The department said in an Oct. 26 email to Sen. Chris Van Hollen that Maryland is among the states that could lose some of the funding because it failed to spend 30% of the money by Sept. 30.
“As you know, Maryland is one of the states that may be subject to reallocation because it is below the 30% expenditure ratio,” said the email, which was obtained by The Baltimore Sun.
Van Hollen and fellow Democratic Maryland senator Ben Cardin sent a letter on Friday to Kenneth Holt, secretary of the state Department of Housing & Community Development, urging the agency to speed up the disbursement of the money, which is intended to help renters avoid eviction during the pandemic.

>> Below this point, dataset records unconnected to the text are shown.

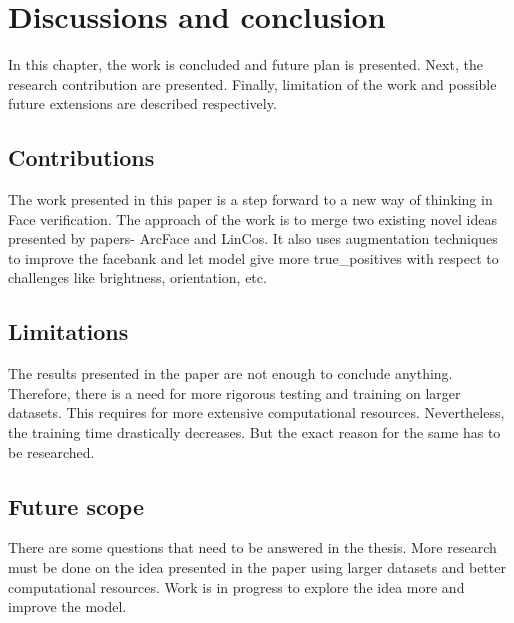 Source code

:\chapter{Discussions and conclusion}
In this chapter, the work is concluded and future plan is presented. Next, the research contribution
are presented. Finally, limitation of the work and possible future extensions are
described respectively.

\section{Contributions}
The work presented in this paper is a step forward to a new way of thinking in Face verification. The approach of the work is to merge two existing novel ideas presented by papers- ArcFace and LinCos. It also uses augmentation techniques to improve the facebank and let model give more true\_positives with respect to challenges like brightness, orientation, etc.
\section{Limitations}
The results presented in the paper are not enough to conclude anything. Therefore, there is a need for more rigorous testing and training on larger datasets. This requires for more extensive computational resources. Nevertheless, the training time drastically decreases. But the exact reason for the same has to be researched.
\section{Future scope}
There are some questions that need to be answered in the thesis. More research must be done on the idea presented in the paper using larger datasets and better computational resources. Work is in progress to explore the idea more and improve the model.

The state needs to act quickly “to avoid having these funds revoked by the Treasury Department beginning on November 15th, leaving tens of thousands of vulnerable Marylanders needlessly at risk of losing their homes,” the letter said.

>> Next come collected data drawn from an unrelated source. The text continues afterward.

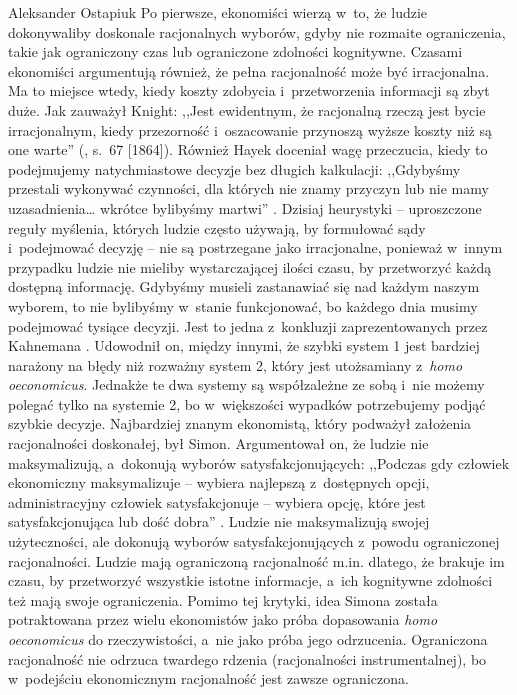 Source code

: \begin{artplenv}{Aleksander Ostapiuk}
Po pierwsze, ekonomiści wierzą w~to, że ludzie dokonywaliby doskonale racjonalnych wyborów, gdyby nie rozmaite
ograniczenia, takie jak ograniczony czas lub ograniczone zdolności kognitywne. Czasami ekonomiści argumentują również,
że pełna racjonalność może być irracjonalna. Ma to miejsce wtedy, kiedy koszty zdobycia i~przetworzenia informacji są
zbyt duże. Jak zauważył \mbox{Knight}: ,,Jest ewidentnym, że racjonalną rzeczą jest bycie irracjonalnym, kiedy
przezorność i~oszacowanie przynoszą wyższe koszty niż są one warte''
(\cite{knight_risk_1921}, s.~67 [1864]).
Również Hayek doceniał wagę przeczucia, kiedy to podejmujemy natychmiastowe decyzje bez długich
kalkulacji: ,,Gdybyśmy przestali wykonywać czynności, dla których nie znamy przyczyn lub nie mamy uzasadnienia… wkrótce
bylibyśmy martwi''
\parencite[s.~68]{hayek_fatal_1988}.
Dzisiaj heurystyki -- uproszczone reguły myślenia,
których ludzie często używają, by formułować sądy i~podejmować decyzję -- nie są postrzegane jako irracjonalne, ponieważ
w~innym przypadku ludzie nie mieliby wystarczającej ilości czasu, by przetworzyć każdą dostępną informację. Gdybyśmy musieli zastanawiać
się nad każdym naszym wyborem, to nie bylibyśmy w~stanie funkcjonować, bo każdego dnia musimy podejmować tysiące
decyzji. Jest to jedna z~konkluzji zaprezentowanych przez Kahnemana
\parencite*{kahneman_pulapki_2012}.
Udowodnił on,
między innymi, że szybki system 1 jest bardziej narażony na błędy niż rozważny system 2, który jest
utożsamiany z~\textit{homo oeconomicus}. Jednakże te dwa systemy są współzależne ze sobą i~nie możemy
polegać tylko na systemie 2, bo
w~większości wypadków potrzebujemy podjąć szybkie decyzje. Najbardziej znanym ekonomistą, który podważył założenia
racjonalności doskonałej, był Simon. Argumentował on, że ludzie nie maksymalizują, a~dokonują wyborów
satysfakcjonujących: ,,Podczas gdy człowiek ekonomiczny maksymalizuje -- wybiera najlepszą z~dostępnych opcji,
administracyjny człowiek satysfakcjonuje -- wybiera opcję, które jest satysfakcjonująca lub dość dobra''
\parencite[s.~XXIX]{simon_administrative_1947}.
Ludzie nie maksymalizują swojej użyteczności, ale dokonują wyborów
satysfakcjonujących z~powodu ograniczonej racjonalności. Ludzie mają ograniczoną racjonalność m.in. dlatego, że
brakuje im czasu, by przetworzyć wszystkie istotne informacje, a~ich kognitywne zdolności też mają swoje ograniczenia.
Pomimo tej krytyki, idea Simona została potraktowana przez wielu ekonomistów jako próba dopasowania \textit{homo
oeconomicus} do rzeczywistości, a~nie jako próba jego odrzucenia. Ograniczona racjonalność nie odrzuca twardego rdzenia
(racjonalności instrumentalnej), bo w~podejściu ekonomicznym racjonalność jest zawsze ograniczona.


\end{artplenv}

Many other states or territories have also not moved as quickly as Treasury had hoped. According to Treasury data, about three-fifths of the states joined Maryland in not meeting the initial timeline.
The Treasury Department has told states that they needed to have spent 30% — Maryland’s figure was between 25% and 30% — or have allocated at least 65% of the funds by the end of September. It said it would begin reallocating states’ unspent money in mid-November unless remedial action was taken.
Mike Ricci, a spokesman for Republican Gov. Larry Hogan, told The Sun: “The state is not at any risk of reallocation of funds, and it is false to claim otherwise.” He accused Van Hollen of not doing his “homework.”
The Treasury Department recently told states there are a few ways for states to avoid or mitigate losing funds, including submitting “program improvement” plans detailing their approaches. A Treasury spokesperson declined to respond Friday to questions from The Sun specifically about Maryland’s situation.
Maryland Policy & Politics
Ricci cited forecasts from the Department of Housing & Community Development to demonstrate the state’s progress.
“Based on the department’s projections, the October report will reflect that the state has more than exceeded Treasury’s targets,” Ricci said. “We have said all along that we are well on track to exceed those targets.”
Maryland launched its Emergency Rental Assistance Program in May 2020 with the help of $401 million in federal money approved for pandemic relief. About $143 million of that pot was divided among the state’s eight largest jurisdictions, including Baltimore City, while the remaining money was allocated to the Department of Housing & Community Development for statewide distribution.
The money was intended to help state residents at risk of losing their homes. State eviction protections expired on Aug. 15 and a federal eviction moratorium expired at the end of that same month.
In their letter, Van Hollen and Cardin noted that several surrounding jurisdictions, including Virginia, Pennsylvania and Washington, D.C., have spent larger portions of their funding than Maryland, “as have all local government grantees.”
The senators cited Anne Arundel County (74%), Baltimore City (85%), Frederick County (71%), and Prince George’s County (88%).
In August, Ricci chided local government officials, particularly Baltimore City, for their slow pace in distributing money.